**Work instruction:** For every line in the records that has the word "shields", make a copy.

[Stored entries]
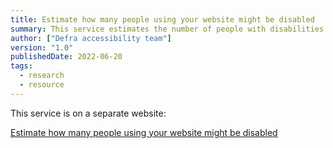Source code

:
 ```yaml
---
title: Estimate how many people using your website might be disabled
summary: This service estimates the number of people with disabilities who use a website. It mainly uses percentages taken from the Government Digital Service accessibility personas.
author: ["Defra accessibility team"]
version: "1.0"
publishedDate: 2022-06-20
tags:
  - research
  - resource
---
```


This service is on a separate website:

[Estimate how many people using your website might be disabled](https://how-many.herokuapp.com/)
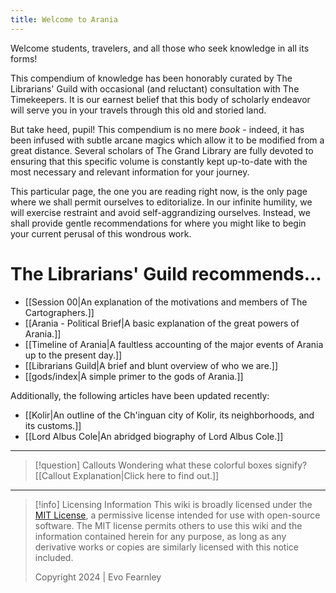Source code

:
 ```yaml
---
title: Welcome to Arania
---
```

Welcome students, travelers, and all those who seek knowledge in all its forms!

This compendium of knowledge has been honorably curated by The Librarians' Guild with occasional (and reluctant) consultation with The Timekeepers. It is our earnest belief that this body of scholarly endeavor will serve you in your travels through this old and storied land. 

But take heed, pupil! This compendium is no mere *book* - indeed, it has been infused with subtle arcane magics which allow it to be modified from a great distance. Several scholars of The Grand Library are fully devoted to ensuring that this specific volume is constantly kept up-to-date with the most necessary and relevant information for your journey.

This particular page, the one you are reading right now, is the only page where we shall permit ourselves to editorialize. In our infinite humility, we will exercise restraint and avoid self-aggrandizing ourselves. Instead, we shall provide gentle recommendations for where you might like to begin your current perusal of this wondrous work.

# The Librarians' Guild recommends...
- [[Session 00|An explanation of the motivations and members of The Cartographers.]]
- [[Arania - Political Brief|A basic explanation of the great powers of Arania.]]
- [[Timeline of Arania|A faultless accounting of the major events of Arania up to the present day.]]
- [[Librarians Guild|A brief and blunt overview of who we are.]]
- [[gods/index|A simple primer to the gods of Arania.]]

Additionally, the following articles have been updated recently:
- [[Kolir|An outline of the Ch'inguan city of Kolir, its neighborhoods, and its customs.]]
- [[Lord Albus Cole|An abridged biography of Lord Albus Cole.]]

---
> [!question] Callouts
> Wondering what these colorful boxes signify? [[Callout Explanation|Click here to find out.]]
---
> [!info] Licensing Information
> This wiki is broadly licensed under the [MIT License](https://opensource.org/license/mit), a permissive license intended for use with open-source software.
> The MIT license permits others to use this wiki and the information contained herein for any purpose, as long as any derivative works or copies are similarly licensed with this notice included.
> 
> Copyright 2024 | Evo Fearnley
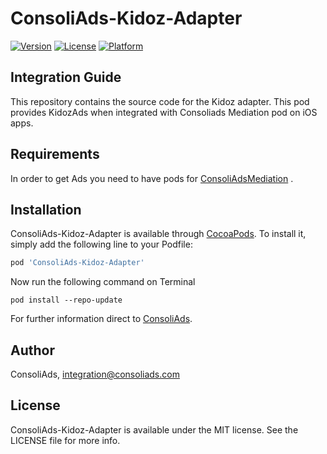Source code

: # ConsoliAds-Kidoz-Adapter


[![Version](https://img.shields.io/cocoapods/v/ConsoliAds-Kidoz-Adapter.svg?style=flat)](https://cocoapods.org/pods/ConsoliAds-Kidoz-Adapter)
[![License](https://img.shields.io/cocoapods/l/ConsoliAds-Kidoz-Adapter.svg?style=flat)](https://cocoapods.org/pods/ConsoliAds-Kidoz-Adapter)
[![Platform](https://img.shields.io/cocoapods/p/ConsoliAds-Kidoz-Adapter.svg?style=flat)](https://cocoapods.org/pods/ConsoliAds-Kidoz-Adapter)

## Integration Guide 

This repository contains the source code for the Kidoz adapter. This pod provides KidozAds when integrated with Consoliads Mediation pod on iOS apps.


## Requirements

In order to get Ads you need to have pods for [ConsoliAdsMediation](https://github.com/IntegrationConsoliAds/ConsoliAds-Mediation) .

## Installation

ConsoliAds-Kidoz-Adapter is available through [CocoaPods](https://cocoapods.org). To install
it, simply add the following line to your Podfile:

```ruby
pod 'ConsoliAds-Kidoz-Adapter'
```
Now run the following command on Terminal

`pod install --repo-update` 

For further  information direct to [ConsoliAds](https://consoliads.com/knowledge-base-details/#developer-docs).


## Author

ConsoliAds, integration@consoliads.com

## License

ConsoliAds-Kidoz-Adapter is available under the MIT license. See the LICENSE file for more info.
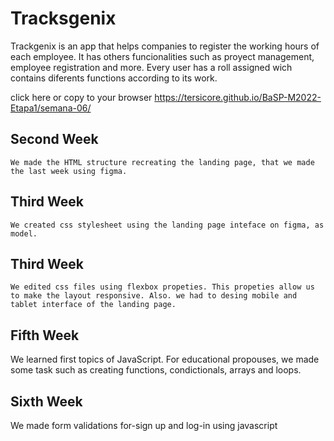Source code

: # Tracksgenix
Trackgenix is an app that helps companies to register the working hours of each employee. It has others funcionalities such as proyect management, employee registration and more. Every user has a roll assigned wich contains diferents functions according to its work.

click here or copy to your browser https://tersicore.github.io/BaSP-M2022-Etapa1/semana-06/

## Second Week
```
We made the HTML structure recreating the landing page, that we made the last week using figma.  
```
## Third Week
```
We created css stylesheet using the landing page inteface on figma, as model.
```
## Third Week
```
We edited css files using flexbox propeties. This propeties allow us to make the layout responsive. Also. we had to desing mobile and tablet interface of the landing page. 
```
## Fifth Week

We learned first topics of JavaScript. For educational propouses, 
we made some task such as creating functions, condictionals, arrays and loops. 


## Sixth Week

We made form validations for-sign up and log-in using javascript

**Exercise output:**
[![Version](https://img.shields.io/cocoapods/v/ConsoliAds-Kidoz-Adapter.svg?style=flat)](https://cocoapods.org/pods/ConsoliAds-Kidoz-Adapter)
[![License](https://img.shields.io/cocoapods/l/ConsoliAds-Kidoz-Adapter.svg?style=flat)](https://cocoapods.org/pods/ConsoliAds-Kidoz-Adapter)
[![Platform](https://img.shields.io/cocoapods/p/ConsoliAds-Kidoz-Adapter.svg?style=flat)](https://cocoapods.org/pods/ConsoliAds-Kidoz-Adapter)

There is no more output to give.